Stronger under compression


These twisted-Z particles were made out of recycled plastic bottles and now form a recyclable building material. Under compression, the particles interlock and provide their own confinement; surprisingly, this granular material gets stiffer with more weight on it! When agitated, it flows and can be poured like a liquid. After experimenting in the lab on small 3D-printed particles, we scaled up and built human-scale structures with around 12,000 of the hand-sized particles.


Find out more here: Aleatory construction based on jamming

and here: Freestanding loadbearing structures with Z-shaped particles

Designed to fail

One of the great properties of granular materials is that they can restructure again and again without loss of strength. This self-healing capability makes sense in light of the disordered configuration the particles are in: a rearrangement just takes the packing from one random state to another.

As an energy dissipating material, a granular packing of tetrahedra differs greatly from one of disks. Shown above are raw stress-strain data for granular columns made up of the five shapes at the bottom; can you tell which shape is responsible for which jagged plastic deformation?
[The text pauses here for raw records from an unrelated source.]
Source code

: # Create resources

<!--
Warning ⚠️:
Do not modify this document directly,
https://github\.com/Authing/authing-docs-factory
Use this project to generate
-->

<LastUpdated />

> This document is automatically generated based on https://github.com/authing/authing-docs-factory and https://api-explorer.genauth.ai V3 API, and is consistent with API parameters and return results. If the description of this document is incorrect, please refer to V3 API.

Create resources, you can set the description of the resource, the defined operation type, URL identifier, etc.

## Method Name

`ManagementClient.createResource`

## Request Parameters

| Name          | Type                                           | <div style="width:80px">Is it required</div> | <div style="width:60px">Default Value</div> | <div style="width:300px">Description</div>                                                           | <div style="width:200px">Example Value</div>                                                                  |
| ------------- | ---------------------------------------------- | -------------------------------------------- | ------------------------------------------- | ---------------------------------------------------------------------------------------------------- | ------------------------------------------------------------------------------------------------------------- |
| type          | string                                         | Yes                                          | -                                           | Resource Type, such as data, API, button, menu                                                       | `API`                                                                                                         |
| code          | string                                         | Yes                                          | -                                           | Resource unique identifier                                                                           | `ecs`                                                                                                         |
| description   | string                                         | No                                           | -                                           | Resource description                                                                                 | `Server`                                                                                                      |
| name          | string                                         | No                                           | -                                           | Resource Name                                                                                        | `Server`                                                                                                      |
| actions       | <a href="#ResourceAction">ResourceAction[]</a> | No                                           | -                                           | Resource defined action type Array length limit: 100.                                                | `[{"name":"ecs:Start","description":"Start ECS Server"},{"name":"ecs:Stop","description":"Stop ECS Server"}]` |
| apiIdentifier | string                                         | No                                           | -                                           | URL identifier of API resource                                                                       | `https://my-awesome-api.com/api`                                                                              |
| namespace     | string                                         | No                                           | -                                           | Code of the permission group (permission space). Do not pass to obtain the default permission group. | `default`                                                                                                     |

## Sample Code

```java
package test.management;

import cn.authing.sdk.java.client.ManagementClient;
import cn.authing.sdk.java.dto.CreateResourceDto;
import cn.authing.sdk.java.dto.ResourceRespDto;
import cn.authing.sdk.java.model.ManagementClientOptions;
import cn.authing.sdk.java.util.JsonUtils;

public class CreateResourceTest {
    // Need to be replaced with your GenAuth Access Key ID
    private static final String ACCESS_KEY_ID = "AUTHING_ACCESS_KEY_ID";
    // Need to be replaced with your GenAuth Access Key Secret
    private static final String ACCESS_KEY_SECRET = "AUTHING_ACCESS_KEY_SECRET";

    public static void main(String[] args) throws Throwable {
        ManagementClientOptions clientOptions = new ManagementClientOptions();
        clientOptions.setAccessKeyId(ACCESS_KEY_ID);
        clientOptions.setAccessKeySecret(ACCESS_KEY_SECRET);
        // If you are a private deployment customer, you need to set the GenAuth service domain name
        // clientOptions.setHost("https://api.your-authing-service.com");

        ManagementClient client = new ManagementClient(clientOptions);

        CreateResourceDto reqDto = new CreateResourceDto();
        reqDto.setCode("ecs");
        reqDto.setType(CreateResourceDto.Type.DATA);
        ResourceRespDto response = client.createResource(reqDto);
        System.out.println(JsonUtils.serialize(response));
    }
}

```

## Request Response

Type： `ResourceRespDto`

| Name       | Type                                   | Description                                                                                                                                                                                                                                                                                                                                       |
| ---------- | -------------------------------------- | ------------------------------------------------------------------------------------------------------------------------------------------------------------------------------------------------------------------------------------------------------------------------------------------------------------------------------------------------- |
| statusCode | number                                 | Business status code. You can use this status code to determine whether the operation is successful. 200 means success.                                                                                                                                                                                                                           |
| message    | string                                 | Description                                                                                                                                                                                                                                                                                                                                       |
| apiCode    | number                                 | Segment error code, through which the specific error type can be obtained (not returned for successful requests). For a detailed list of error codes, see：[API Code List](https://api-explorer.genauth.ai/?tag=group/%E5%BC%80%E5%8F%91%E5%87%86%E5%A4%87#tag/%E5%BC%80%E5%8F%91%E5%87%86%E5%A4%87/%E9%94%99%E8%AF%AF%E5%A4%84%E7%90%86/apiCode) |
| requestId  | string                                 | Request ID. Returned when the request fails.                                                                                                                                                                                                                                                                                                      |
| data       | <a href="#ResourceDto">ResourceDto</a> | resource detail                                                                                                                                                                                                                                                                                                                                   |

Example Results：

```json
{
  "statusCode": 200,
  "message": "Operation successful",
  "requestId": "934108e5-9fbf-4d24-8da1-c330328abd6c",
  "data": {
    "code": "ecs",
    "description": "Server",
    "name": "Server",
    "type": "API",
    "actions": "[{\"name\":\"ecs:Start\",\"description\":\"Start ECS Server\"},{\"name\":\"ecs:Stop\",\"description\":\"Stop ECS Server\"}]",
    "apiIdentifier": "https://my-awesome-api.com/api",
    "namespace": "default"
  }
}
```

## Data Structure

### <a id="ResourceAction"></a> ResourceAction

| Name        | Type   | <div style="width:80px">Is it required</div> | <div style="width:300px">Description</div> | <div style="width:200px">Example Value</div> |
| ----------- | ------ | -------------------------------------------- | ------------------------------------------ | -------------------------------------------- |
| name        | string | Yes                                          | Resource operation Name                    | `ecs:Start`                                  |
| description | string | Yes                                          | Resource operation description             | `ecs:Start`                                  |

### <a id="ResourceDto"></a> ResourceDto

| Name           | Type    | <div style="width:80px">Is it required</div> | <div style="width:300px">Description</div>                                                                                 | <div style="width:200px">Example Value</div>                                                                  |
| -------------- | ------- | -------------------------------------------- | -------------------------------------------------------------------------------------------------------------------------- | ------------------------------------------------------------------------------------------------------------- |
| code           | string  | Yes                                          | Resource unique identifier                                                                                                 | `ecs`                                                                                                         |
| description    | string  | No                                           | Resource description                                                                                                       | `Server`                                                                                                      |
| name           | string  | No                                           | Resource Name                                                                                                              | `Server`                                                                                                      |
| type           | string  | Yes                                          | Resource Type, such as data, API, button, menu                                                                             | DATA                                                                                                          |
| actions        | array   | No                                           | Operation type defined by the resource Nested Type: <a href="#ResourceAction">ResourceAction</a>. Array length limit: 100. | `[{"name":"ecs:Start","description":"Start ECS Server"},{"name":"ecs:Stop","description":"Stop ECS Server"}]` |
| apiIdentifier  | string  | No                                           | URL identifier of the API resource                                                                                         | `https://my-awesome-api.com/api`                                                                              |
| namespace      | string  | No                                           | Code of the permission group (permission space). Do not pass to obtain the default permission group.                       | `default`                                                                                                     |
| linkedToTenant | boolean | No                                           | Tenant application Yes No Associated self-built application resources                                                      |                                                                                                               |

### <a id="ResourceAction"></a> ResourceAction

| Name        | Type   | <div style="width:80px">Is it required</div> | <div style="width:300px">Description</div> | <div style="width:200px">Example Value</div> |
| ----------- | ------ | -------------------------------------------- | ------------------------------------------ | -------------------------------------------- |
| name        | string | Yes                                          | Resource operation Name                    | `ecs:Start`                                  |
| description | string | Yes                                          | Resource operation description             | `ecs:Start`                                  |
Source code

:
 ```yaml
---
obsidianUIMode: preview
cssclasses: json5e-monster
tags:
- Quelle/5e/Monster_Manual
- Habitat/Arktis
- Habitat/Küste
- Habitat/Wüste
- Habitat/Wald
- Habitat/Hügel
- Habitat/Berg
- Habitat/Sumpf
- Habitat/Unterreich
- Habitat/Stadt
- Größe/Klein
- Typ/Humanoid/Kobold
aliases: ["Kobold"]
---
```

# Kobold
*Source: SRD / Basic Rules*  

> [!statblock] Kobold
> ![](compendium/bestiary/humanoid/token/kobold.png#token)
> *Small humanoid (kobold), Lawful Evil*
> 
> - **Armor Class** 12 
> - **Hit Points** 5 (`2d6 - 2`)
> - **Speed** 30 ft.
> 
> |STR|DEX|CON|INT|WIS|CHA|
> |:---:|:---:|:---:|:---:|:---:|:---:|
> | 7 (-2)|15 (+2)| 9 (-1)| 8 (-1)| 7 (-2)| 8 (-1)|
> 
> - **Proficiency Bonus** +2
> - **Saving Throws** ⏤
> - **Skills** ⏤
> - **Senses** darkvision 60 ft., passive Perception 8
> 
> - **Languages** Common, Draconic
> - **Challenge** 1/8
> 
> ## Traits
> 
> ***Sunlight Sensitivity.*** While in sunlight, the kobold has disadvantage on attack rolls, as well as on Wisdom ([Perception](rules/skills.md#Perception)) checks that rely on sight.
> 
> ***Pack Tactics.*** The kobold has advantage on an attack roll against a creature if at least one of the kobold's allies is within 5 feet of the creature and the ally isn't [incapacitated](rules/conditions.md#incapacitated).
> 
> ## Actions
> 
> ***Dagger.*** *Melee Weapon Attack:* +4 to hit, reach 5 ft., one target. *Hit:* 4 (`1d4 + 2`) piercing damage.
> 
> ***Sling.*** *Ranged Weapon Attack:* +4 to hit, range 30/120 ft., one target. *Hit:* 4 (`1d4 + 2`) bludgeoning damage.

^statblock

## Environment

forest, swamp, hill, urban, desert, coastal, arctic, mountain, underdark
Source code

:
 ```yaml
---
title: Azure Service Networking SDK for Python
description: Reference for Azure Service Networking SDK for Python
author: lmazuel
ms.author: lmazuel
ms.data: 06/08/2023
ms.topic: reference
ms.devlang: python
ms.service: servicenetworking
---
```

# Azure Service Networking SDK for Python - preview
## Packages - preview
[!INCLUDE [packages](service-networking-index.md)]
With dozens of different particle shapes we find a wide range of plastic failure and can connect it to the broader study of amorphous plasticity that includes metallic glasses, earthquakes, and much more!

Find out more here: Transforming granular plasticity through particle shape

Peering inside

With a homemade computed tomography (CT) setup, we can connect the mechanical properties of a granular packing with the configuration of its particles. Here is a cross section of a tomography of a packing of saddle particles. A packing like this will compress more than 25% its original size as if it were a linear spring and then, suddenly and violently, snap inward. The ordering in this tomography points to the likely culprit: pringles in a can save a lot of volume, and likewise the particles here jump onto each other once the stress is high enough.